## Stored entries
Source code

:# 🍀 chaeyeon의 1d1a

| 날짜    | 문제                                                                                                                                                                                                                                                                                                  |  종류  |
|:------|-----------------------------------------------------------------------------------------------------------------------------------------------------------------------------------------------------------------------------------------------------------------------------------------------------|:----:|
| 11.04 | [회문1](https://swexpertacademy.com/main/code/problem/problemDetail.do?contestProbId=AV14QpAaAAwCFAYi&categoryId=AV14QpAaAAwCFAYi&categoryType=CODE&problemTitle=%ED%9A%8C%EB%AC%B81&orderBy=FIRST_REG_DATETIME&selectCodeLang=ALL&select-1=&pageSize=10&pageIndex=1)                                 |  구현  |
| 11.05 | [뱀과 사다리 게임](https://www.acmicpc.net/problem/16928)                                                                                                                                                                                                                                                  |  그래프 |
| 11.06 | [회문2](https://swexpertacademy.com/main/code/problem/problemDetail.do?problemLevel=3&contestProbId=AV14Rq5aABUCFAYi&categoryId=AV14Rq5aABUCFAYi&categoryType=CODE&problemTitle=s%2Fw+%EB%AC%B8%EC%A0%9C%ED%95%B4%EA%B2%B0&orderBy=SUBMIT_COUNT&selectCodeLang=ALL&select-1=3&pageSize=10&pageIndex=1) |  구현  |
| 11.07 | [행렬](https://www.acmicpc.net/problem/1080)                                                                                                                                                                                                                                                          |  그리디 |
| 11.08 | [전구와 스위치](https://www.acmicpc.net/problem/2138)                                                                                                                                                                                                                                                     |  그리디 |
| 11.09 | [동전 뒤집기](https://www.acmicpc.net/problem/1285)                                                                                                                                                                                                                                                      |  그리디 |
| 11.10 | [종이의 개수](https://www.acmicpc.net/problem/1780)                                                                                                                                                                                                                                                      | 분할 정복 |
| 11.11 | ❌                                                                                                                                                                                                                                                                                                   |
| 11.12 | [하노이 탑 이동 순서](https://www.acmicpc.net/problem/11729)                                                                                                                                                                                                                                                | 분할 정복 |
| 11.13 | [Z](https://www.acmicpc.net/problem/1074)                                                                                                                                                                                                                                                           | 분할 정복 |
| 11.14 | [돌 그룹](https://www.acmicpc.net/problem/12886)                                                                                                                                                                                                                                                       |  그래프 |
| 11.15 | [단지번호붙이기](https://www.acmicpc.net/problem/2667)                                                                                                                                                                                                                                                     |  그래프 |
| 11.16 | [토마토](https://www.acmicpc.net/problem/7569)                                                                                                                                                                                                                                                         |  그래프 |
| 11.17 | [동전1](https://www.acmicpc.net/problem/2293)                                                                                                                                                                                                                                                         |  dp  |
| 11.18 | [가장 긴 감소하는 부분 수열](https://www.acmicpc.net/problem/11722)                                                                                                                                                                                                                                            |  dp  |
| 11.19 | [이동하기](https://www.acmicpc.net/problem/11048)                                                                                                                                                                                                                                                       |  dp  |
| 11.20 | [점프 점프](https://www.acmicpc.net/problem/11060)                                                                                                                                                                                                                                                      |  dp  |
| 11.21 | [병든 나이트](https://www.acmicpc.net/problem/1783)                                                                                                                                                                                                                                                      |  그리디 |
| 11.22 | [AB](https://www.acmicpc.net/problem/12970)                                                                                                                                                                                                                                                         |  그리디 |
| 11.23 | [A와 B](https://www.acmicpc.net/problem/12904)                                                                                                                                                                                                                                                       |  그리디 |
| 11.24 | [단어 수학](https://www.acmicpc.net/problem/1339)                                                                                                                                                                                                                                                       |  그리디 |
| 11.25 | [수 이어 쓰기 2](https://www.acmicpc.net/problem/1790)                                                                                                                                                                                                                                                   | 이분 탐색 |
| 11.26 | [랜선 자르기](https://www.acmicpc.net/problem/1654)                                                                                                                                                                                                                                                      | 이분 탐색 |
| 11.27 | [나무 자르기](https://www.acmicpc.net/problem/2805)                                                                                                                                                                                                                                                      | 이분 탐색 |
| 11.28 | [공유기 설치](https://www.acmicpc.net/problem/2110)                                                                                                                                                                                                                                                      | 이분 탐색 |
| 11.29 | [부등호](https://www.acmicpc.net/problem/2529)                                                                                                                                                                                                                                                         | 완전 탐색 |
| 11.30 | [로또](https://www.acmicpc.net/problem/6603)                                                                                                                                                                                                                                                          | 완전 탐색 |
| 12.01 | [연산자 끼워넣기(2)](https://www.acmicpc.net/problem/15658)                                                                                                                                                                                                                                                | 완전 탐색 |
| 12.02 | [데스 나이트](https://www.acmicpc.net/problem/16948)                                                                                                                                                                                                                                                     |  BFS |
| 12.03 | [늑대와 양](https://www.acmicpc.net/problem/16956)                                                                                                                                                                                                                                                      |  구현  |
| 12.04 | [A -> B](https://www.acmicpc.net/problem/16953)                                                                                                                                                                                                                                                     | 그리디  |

## What is expected
Could you restate word for word the lines above, from the one that contains "11.10 | [종이의" through the one that contains "11.12 | [하노이", and no others?

## Response area
| 11.10 | [종이의 개수](https://www.acmicpc.net/problem/1780)                                                                                                                                                                                                                                                      | 분할 정복 |
| 11.11 | ❌                                                                                                                                                                                                                                                                                                   |
| 11.12 | [하노이 탑 이동 순서](https://www.acmicpc.net/problem/11729)                                                                                                                                                                                                                                                | 분할 정복 |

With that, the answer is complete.